Date 24 November 2018
Event ESMO Asia 2018 Congress
Session Poster display - Cocktail
Topics Lymphomas
Pathology/Molecular Biology
Presenter Tan Khee Ming
Citation Annals of Oncology (2018) 29 (suppl_9): ix87-ix93. 10.1093/annonc/mdy437
Authors T. Khee Ming1, B. Chia2, J.Q. Lim2, L.P. Khoo3, C.L. Cheng4, L. Tan4, J.Y. Chan3, E.Y.L. Poon3, N. Somasundaram3, M. Farid5, T.P.L. Tang3, M. Tao3, D.M.Z. Cheah2, Y. Laurensia2, J.W.L. Pang2, S.J. Kim6, W.S. Kim6, C.K. Ong2, S.T. Lim3, T. Song2
  • 1Ntu Lkcsom, Nanyang Technological University, 639798 - Singapore/SG
  • 2Division Of Medical Oncology, Lymphoma Genomic Translational Research Laboratory, Singapore/SG
  • 3Division Of Medical Oncology, National Cancer Centre Singapore, 169610 - Singapore/SG
  • 4Department Of Anatomical Pathology, Singapore General Hospital, Singapore/SG
  • 5Division Of Medical Oncology, National Cancer Centre Singapore, Singapore/SG
  • 6Sungkyunkwan University School Of Medicine, Samsung Medical Centre, Korea/KR

Abstract

Background

Extranodal NK/T-cell lymphoma, nasal type (NKTCL) is an aggressive Epstein-Barr Virus-associated lymphoproliferative malignancy typified by local immune cell infiltration and variable states of systemic inflammation.

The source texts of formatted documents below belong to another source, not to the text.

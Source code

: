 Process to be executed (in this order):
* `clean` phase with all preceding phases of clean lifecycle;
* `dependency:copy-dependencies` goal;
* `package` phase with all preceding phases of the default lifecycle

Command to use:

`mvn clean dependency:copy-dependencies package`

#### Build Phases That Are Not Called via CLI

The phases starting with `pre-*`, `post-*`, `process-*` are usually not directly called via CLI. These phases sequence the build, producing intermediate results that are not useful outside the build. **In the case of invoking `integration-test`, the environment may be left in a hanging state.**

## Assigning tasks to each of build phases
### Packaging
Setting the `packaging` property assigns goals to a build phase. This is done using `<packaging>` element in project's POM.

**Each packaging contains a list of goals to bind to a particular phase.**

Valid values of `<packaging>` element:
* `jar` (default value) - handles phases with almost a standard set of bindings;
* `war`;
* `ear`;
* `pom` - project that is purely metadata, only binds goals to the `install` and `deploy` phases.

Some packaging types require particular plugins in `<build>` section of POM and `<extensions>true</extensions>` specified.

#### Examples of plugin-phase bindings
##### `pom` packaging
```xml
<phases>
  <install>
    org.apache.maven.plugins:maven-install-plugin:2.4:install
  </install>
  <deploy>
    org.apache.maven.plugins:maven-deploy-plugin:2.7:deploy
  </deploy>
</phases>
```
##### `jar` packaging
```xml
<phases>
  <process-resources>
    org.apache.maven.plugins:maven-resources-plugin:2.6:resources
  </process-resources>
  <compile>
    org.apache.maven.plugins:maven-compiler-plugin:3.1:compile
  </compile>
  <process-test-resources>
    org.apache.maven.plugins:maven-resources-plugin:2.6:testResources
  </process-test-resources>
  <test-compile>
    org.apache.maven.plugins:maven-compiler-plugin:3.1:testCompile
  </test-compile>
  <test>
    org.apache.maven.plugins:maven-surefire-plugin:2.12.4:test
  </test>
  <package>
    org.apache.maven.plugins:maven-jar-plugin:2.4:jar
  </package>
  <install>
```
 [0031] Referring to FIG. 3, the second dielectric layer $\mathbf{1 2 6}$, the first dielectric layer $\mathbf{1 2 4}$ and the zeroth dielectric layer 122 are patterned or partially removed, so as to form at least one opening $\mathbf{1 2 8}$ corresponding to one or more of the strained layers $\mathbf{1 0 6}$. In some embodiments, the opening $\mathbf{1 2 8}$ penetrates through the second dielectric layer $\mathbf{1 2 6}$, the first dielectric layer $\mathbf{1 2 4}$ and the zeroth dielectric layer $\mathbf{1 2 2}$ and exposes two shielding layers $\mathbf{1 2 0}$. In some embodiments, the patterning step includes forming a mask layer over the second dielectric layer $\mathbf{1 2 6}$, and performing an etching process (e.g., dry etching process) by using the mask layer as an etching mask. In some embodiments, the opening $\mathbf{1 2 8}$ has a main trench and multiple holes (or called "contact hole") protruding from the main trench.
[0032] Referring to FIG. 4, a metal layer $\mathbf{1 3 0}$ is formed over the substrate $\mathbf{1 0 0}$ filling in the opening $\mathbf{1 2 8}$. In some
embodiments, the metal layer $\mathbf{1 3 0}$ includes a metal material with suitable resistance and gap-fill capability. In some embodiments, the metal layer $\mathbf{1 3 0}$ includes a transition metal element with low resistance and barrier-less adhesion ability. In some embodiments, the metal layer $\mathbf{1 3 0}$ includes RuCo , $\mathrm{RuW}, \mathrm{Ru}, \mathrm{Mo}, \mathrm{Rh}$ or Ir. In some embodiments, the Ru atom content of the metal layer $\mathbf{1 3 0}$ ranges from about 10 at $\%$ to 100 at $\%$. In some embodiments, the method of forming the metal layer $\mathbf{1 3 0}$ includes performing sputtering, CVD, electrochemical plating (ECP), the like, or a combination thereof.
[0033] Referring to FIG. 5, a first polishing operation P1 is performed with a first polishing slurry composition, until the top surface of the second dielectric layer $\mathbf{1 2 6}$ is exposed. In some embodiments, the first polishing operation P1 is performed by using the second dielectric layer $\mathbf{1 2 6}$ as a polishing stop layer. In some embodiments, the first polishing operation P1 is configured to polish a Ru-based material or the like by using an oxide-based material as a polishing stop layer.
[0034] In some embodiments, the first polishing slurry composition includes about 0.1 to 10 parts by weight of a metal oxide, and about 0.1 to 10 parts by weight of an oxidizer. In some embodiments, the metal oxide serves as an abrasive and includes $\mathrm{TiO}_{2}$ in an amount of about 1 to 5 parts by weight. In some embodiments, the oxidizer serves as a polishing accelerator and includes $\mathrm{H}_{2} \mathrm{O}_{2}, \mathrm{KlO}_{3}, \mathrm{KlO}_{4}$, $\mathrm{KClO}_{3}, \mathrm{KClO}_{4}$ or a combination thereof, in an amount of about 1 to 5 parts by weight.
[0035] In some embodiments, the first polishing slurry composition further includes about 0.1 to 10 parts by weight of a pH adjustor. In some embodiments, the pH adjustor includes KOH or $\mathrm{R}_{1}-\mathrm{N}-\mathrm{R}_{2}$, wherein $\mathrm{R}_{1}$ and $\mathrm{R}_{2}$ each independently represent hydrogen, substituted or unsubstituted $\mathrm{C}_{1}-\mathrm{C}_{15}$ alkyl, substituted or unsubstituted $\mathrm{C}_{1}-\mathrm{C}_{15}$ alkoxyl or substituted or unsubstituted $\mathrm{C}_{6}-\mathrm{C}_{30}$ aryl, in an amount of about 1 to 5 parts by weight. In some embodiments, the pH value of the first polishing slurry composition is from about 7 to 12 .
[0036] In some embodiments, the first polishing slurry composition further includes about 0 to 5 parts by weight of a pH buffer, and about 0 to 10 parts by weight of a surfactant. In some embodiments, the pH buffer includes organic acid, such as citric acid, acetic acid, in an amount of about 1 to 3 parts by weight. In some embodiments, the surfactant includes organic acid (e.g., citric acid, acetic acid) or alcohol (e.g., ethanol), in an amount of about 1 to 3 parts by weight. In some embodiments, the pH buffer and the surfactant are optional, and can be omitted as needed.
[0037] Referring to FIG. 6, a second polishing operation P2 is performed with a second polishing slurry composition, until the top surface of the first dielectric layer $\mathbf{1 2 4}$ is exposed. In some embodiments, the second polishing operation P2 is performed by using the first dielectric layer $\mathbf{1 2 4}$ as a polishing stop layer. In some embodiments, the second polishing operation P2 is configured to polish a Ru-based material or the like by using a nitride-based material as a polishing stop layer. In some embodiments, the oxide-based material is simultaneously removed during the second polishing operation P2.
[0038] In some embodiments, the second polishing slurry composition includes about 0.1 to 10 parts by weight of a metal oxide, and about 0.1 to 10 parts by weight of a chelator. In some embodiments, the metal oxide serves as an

This study aims to investigate the clinical relevance of peripheral blood neutrophil-lymphocyte ratio (NLR) in patients with NKTCL.

Methods

Retrospective review of patients with histologically-proven NKTCL and available blood counts at diagnosis (1993-2016) from the National Cancer Centre Singapore and Samsung Medical Center, South Korea was completed. An optimal cutoff for high NLR (>3.5) in predicting overall survival (OS) was determined using receiver operating curve analysis. Survival analysis was performed using the Kaplan-Meier method and multivariate Cox proportional models. Gene expression profiling was performed for each subgroup (n = 4 per group). NLR-associated signaling pathways were explored with gene set enrichment analysis (GSEA) using the MSigDB Hallmark gene set.

Results

The median age at diagnosis was 54 years (range, 17-86), with a male preponderance (70.8%). Median NLR was 2.6 (range, 0.7-24.5) and 59 patients (33.1%) possessed high NLR. High NLR was associated with advanced age ≥60 (p = 0.032), ECOG score ≥2 (p = 0.0025), elevation of lactate dehydrogenase (p = 0.02) and IPI score 3-4 (p = 0.014). Estimated 5-year OS was 53% in patients with low NLR and 25% in those with high NLR. In multivariate analysis, high NLR, in addition to B-symptoms and advanced stage, were independently associated with both worse overall survival (HR 2.08; 95% CI 1.36 to 3.18; p = 0.0008) and progression-free survival (HR 1.66; 95% CI 1.11 to 2.46; p = 0.0128). In subgroup analysis, the prognostic ability of NLR on OS was observed in both Singapore an (p = 0.0072) and Korean (p = 0.031) cohorts. GSEA suggests that high NLR is associated with tumors harboring upregulated DNA repair genes including POLD3 and ERCC2 (false discovery rate, 0.137; p < 0.001).

Conclusions

High NLR is correlated with distinct tumor transcriptomic profiles in NKTCL and is an independent marker of poor survival outcomes.

Editorial acknowledgement

Clinical trial identification

Legal entity responsible for the study

SGH IRB.

Funding

Has not received any funding.

Disclosure

All authors have declared no conflicts of interest.